Plain-text document sources
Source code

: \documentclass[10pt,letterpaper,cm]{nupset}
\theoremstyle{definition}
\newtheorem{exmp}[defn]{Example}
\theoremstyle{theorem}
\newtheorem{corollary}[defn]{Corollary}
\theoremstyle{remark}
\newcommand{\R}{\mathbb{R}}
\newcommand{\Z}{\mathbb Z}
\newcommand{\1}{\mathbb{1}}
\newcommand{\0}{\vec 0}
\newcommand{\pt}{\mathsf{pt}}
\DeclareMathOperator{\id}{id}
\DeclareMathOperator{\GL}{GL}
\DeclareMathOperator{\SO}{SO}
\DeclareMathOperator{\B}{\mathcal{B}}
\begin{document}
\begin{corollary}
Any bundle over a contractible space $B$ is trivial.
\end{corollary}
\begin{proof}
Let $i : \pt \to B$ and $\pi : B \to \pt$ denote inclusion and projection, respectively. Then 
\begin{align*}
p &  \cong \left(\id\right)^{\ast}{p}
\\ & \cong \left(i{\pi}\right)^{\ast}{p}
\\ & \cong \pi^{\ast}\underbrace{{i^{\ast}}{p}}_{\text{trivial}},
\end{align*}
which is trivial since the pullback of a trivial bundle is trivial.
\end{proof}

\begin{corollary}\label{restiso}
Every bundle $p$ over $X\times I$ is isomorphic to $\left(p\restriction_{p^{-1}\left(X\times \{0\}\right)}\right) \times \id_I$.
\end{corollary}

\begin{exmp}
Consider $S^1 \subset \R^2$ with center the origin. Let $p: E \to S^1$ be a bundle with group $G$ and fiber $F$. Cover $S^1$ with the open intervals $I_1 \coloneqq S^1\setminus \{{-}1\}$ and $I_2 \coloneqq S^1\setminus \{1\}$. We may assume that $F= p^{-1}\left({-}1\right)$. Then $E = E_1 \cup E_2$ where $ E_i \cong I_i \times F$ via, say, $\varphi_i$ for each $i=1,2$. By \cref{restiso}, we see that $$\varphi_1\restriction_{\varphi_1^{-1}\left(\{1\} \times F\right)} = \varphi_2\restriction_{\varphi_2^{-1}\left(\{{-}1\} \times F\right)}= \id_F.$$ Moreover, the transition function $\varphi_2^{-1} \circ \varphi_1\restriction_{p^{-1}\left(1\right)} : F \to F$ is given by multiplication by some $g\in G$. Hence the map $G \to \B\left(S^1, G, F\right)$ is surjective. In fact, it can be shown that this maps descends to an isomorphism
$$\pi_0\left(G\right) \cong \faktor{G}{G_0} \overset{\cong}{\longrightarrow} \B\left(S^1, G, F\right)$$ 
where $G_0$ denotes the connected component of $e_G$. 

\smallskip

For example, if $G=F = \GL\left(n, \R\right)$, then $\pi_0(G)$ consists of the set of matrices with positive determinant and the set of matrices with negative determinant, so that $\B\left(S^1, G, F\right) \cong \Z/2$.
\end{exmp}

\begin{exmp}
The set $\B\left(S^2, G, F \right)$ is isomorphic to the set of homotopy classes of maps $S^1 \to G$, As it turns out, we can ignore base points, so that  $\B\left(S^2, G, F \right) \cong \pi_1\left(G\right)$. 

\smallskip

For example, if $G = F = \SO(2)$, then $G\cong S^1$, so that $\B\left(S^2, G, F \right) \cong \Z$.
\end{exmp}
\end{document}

What the task requires: Reprint the entries above in full, exactly as they are.

Result:
Source code

: \documentclass[10pt,letterpaper,cm]{nupset}
\theoremstyle{definition}
\newtheorem{exmp}[defn]{Example}
\theoremstyle{theorem}
\newtheorem{corollary}[defn]{Corollary}
\theoremstyle{remark}
\newcommand{\R}{\mathbb{R}}
\newcommand{\Z}{\mathbb Z}
\newcommand{\1}{\mathbb{1}}
\newcommand{\0}{\vec 0}
\newcommand{\pt}{\mathsf{pt}}
\DeclareMathOperator{\id}{id}
\DeclareMathOperator{\GL}{GL}
\DeclareMathOperator{\SO}{SO}
\DeclareMathOperator{\B}{\mathcal{B}}
\begin{document}
\begin{corollary}
Any bundle over a contractible space $B$ is trivial.
\end{corollary}
\begin{proof}
Let $i : \pt \to B$ and $\pi : B \to \pt$ denote inclusion and projection, respectively. Then 
\begin{align*}
p &  \cong \left(\id\right)^{\ast}{p}
\\ & \cong \left(i{\pi}\right)^{\ast}{p}
\\ & \cong \pi^{\ast}\underbrace{{i^{\ast}}{p}}_{\text{trivial}},
\end{align*}
which is trivial since the pullback of a trivial bundle is trivial.
\end{proof}

\begin{corollary}\label{restiso}
Every bundle $p$ over $X\times I$ is isomorphic to $\left(p\restriction_{p^{-1}\left(X\times \{0\}\right)}\right) \times \id_I$.
\end{corollary}

\begin{exmp}
Consider $S^1 \subset \R^2$ with center the origin. Let $p: E \to S^1$ be a bundle with group $G$ and fiber $F$. Cover $S^1$ with the open intervals $I_1 \coloneqq S^1\setminus \{{-}1\}$ and $I_2 \coloneqq S^1\setminus \{1\}$. We may assume that $F= p^{-1}\left({-}1\right)$. Then $E = E_1 \cup E_2$ where $ E_i \cong I_i \times F$ via, say, $\varphi_i$ for each $i=1,2$. By \cref{restiso}, we see that $$\varphi_1\restriction_{\varphi_1^{-1}\left(\{1\} \times F\right)} = \varphi_2\restriction_{\varphi_2^{-1}\left(\{{-}1\} \times F\right)}= \id_F.$$ Moreover, the transition function $\varphi_2^{-1} \circ \varphi_1\restriction_{p^{-1}\left(1\right)} : F \to F$ is given by multiplication by some $g\in G$. Hence the map $G \to \B\left(S^1, G, F\right)$ is surjective. In fact, it can be shown that this maps descends to an isomorphism
$$\pi_0\left(G\right) \cong \faktor{G}{G_0} \overset{\cong}{\longrightarrow} \B\left(S^1, G, F\right)$$ 
where $G_0$ denotes the connected component of $e_G$. 

\smallskip

For example, if $G=F = \GL\left(n, \R\right)$, then $\pi_0(G)$ consists of the set of matrices with positive determinant and the set of matrices with negative determinant, so that $\B\left(S^1, G, F\right) \cong \Z/2$.
\end{exmp}

\begin{exmp}
The set $\B\left(S^2, G, F \right)$ is isomorphic to the set of homotopy classes of maps $S^1 \to G$, As it turns out, we can ignore base points, so that  $\B\left(S^2, G, F \right) \cong \pi_1\left(G\right)$. 

\smallskip

For example, if $G = F = \SO(2)$, then $G\cong S^1$, so that $\B\left(S^2, G, F \right) \cong \Z$.
\end{exmp}
\end{document}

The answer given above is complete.